Doreen Lawrence gets Labour peerage in the House of Lords to recognise her twenty-year long fight to bring her son’s murderers to account.
Doreen whose son Stephen died in a racist attack in 1993, gets recommendation by the Labour party for a seat in the House of Lords to acknowledge her campaign against racism and injustice.
Stephen Lawrence was a Black British teenager from Eltham, South East London, who died in a racist attack as he waited for a bus on 22 April 1993.
Doreen Lawrence, 60, will become a baroness and would be on Labour’s benches in the Upper House.
Ed Miliband, the Labour Leader approved the recommendation which was then forwarded to Number 10 Downing Street.
A new peerages list is out Thursday, August 1, 2013.
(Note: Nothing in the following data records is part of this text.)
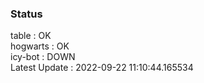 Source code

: ### Status


table : OK  
hogwarts : OK  
icy-bot : DOWN  
Latest Update : 2022-09-22 11:10:44.165534
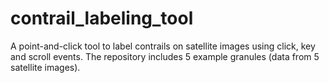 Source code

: # contrail_labeling_tool
A point-and-click tool to label contrails on satellite images using click, key and scroll events.
The repository includes 5 example granules (data from 5 satellite images).

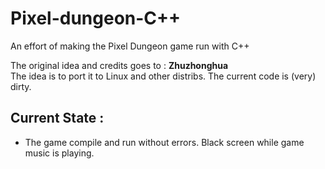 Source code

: # Pixel-dungeon-C++
An effort of making the Pixel Dungeon game run with C++ 

The original idea and credits goes to : <b><href a="https://github.com/zhuzhonghua/pixeldungeon_cpp">Zhuzhonghua</href></b></br>
The idea is to port it to Linux and other distribs. The current code is (very) dirty.

## Current State : 
 - The game compile and run without errors. Black screen while game music is playing.
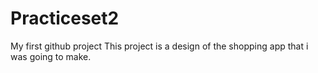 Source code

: # Practiceset2
My first github project
This project is a design of the shopping app that i was going to make.

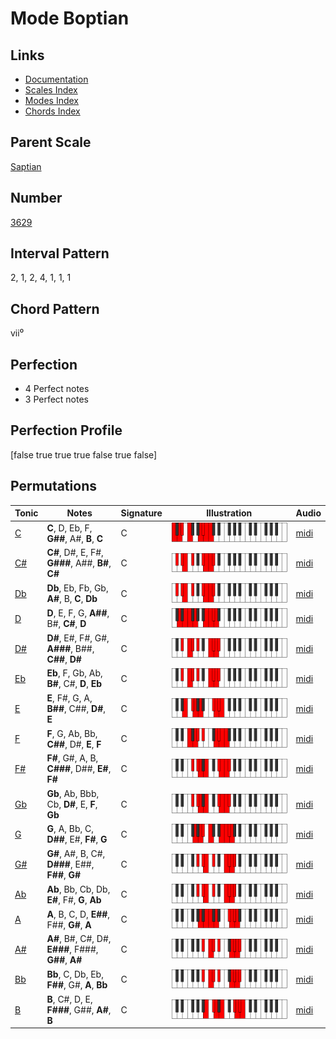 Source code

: # Mode Boptian

## Links

- [Documentation](README.md)
- [Scales Index](Scales.md)
- [Modes Index](Modes.md)
- [Chords Index](Chords.md)

## Parent Scale

[Saptian](ScaleSaptian.md)

## Number

[3629](https://ianring.com/musictheory/scales/3629)

## Interval Pattern

2, 1, 2, 4, 1, 1, 1

## Chord Pattern

vii⁰

## Perfection

- 4 Perfect notes
- 3 Perfect notes

## Perfection Profile

[false true true true false true false]

## Permutations

| Tonic | Notes | Signature | Illustration | Audio |
|-------|-------|-----------|--------------|-------|
| [C](ModeCNaturalBoptian.md) | **C**, D, Eb, F, **G##**, A#, **B**, **C** | C | ![CNaturalBoptian](ModeCNaturalBoptian.png) | [midi](https://github.com/edipermadi/music/blob/main/docs/ModeCNaturalBoptian.mid?raw=true) |
| [C#](ModeCSharpBoptian.md) | **C#**, D#, E, F#, **G###**, A##, **B#**, **C#** | C | ![CSharpBoptian](ModeCSharpBoptian.png) | [midi](https://github.com/edipermadi/music/blob/main/docs/ModeCSharpBoptian.mid?raw=true) |
| [Db](ModeDFlatBoptian.md) | **Db**, Eb, Fb, Gb, **A#**, B, **C**, **Db** | C | ![DFlatBoptian](ModeDFlatBoptian.png) | [midi](https://github.com/edipermadi/music/blob/main/docs/ModeDFlatBoptian.mid?raw=true) |
| [D](ModeDNaturalBoptian.md) | **D**, E, F, G, **A##**, B#, **C#**, **D** | C | ![DNaturalBoptian](ModeDNaturalBoptian.png) | [midi](https://github.com/edipermadi/music/blob/main/docs/ModeDNaturalBoptian.mid?raw=true) |
| [D#](ModeDSharpBoptian.md) | **D#**, E#, F#, G#, **A###**, B##, **C##**, **D#** | C | ![DSharpBoptian](ModeDSharpBoptian.png) | [midi](https://github.com/edipermadi/music/blob/main/docs/ModeDSharpBoptian.mid?raw=true) |
| [Eb](ModeEFlatBoptian.md) | **Eb**, F, Gb, Ab, **B#**, C#, **D**, **Eb** | C | ![EFlatBoptian](ModeEFlatBoptian.png) | [midi](https://github.com/edipermadi/music/blob/main/docs/ModeEFlatBoptian.mid?raw=true) |
| [E](ModeENaturalBoptian.md) | **E**, F#, G, A, **B##**, C##, **D#**, **E** | C | ![ENaturalBoptian](ModeENaturalBoptian.png) | [midi](https://github.com/edipermadi/music/blob/main/docs/ModeENaturalBoptian.mid?raw=true) |
| [F](ModeFNaturalBoptian.md) | **F**, G, Ab, Bb, **C##**, D#, **E**, **F** | C | ![FNaturalBoptian](ModeFNaturalBoptian.png) | [midi](https://github.com/edipermadi/music/blob/main/docs/ModeFNaturalBoptian.mid?raw=true) |
| [F#](ModeFSharpBoptian.md) | **F#**, G#, A, B, **C###**, D##, **E#**, **F#** | C | ![FSharpBoptian](ModeFSharpBoptian.png) | [midi](https://github.com/edipermadi/music/blob/main/docs/ModeFSharpBoptian.mid?raw=true) |
| [Gb](ModeGFlatBoptian.md) | **Gb**, Ab, Bbb, Cb, **D#**, E, **F**, **Gb** | C | ![GFlatBoptian](ModeGFlatBoptian.png) | [midi](https://github.com/edipermadi/music/blob/main/docs/ModeGFlatBoptian.mid?raw=true) |
| [G](ModeGNaturalBoptian.md) | **G**, A, Bb, C, **D##**, E#, **F#**, **G** | C | ![GNaturalBoptian](ModeGNaturalBoptian.png) | [midi](https://github.com/edipermadi/music/blob/main/docs/ModeGNaturalBoptian.mid?raw=true) |
| [G#](ModeGSharpBoptian.md) | **G#**, A#, B, C#, **D###**, E##, **F##**, **G#** | C | ![GSharpBoptian](ModeGSharpBoptian.png) | [midi](https://github.com/edipermadi/music/blob/main/docs/ModeGSharpBoptian.mid?raw=true) |
| [Ab](ModeAFlatBoptian.md) | **Ab**, Bb, Cb, Db, **E#**, F#, **G**, **Ab** | C | ![AFlatBoptian](ModeAFlatBoptian.png) | [midi](https://github.com/edipermadi/music/blob/main/docs/ModeAFlatBoptian.mid?raw=true) |
| [A](ModeANaturalBoptian.md) | **A**, B, C, D, **E##**, F##, **G#**, **A** | C | ![ANaturalBoptian](ModeANaturalBoptian.png) | [midi](https://github.com/edipermadi/music/blob/main/docs/ModeANaturalBoptian.mid?raw=true) |
| [A#](ModeASharpBoptian.md) | **A#**, B#, C#, D#, **E###**, F###, **G##**, **A#** | C | ![ASharpBoptian](ModeASharpBoptian.png) | [midi](https://github.com/edipermadi/music/blob/main/docs/ModeASharpBoptian.mid?raw=true) |
| [Bb](ModeBFlatBoptian.md) | **Bb**, C, Db, Eb, **F##**, G#, **A**, **Bb** | C | ![BFlatBoptian](ModeBFlatBoptian.png) | [midi](https://github.com/edipermadi/music/blob/main/docs/ModeBFlatBoptian.mid?raw=true) |
| [B](ModeBNaturalBoptian.md) | **B**, C#, D, E, **F###**, G##, **A#**, **B** | C | ![BNaturalBoptian](ModeBNaturalBoptian.png) | [midi](https://github.com/edipermadi/music/blob/main/docs/ModeBNaturalBoptian.mid?raw=true) |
Doreen championed a campaign that exposed botched police investigations into her teenage son’s murder.
As a result of her resolve to bring justice, a public inquiry was held in 1998, led by Sir William Macpherson.
After examining the Metropolitan Police Service’s (MPS) investigation, the inquiry concluded that the force was “institutionally racist.” Jack Straw the then Home Secretary in a statement in 2012 said ordering the inquiry was “the single most important decision I made as Home Secretary”.
In 2010 the case became “one of the highest-profile unsolved racially motivated murders” in the United Kingdom.
Formerly a special education needs tutor; Doreen also founded “Stephen Lawrence Charitable Trust” in honour of her late son and to promote a positive community legacy.
Doreen received an OBE in 2003 for her community relations efforts.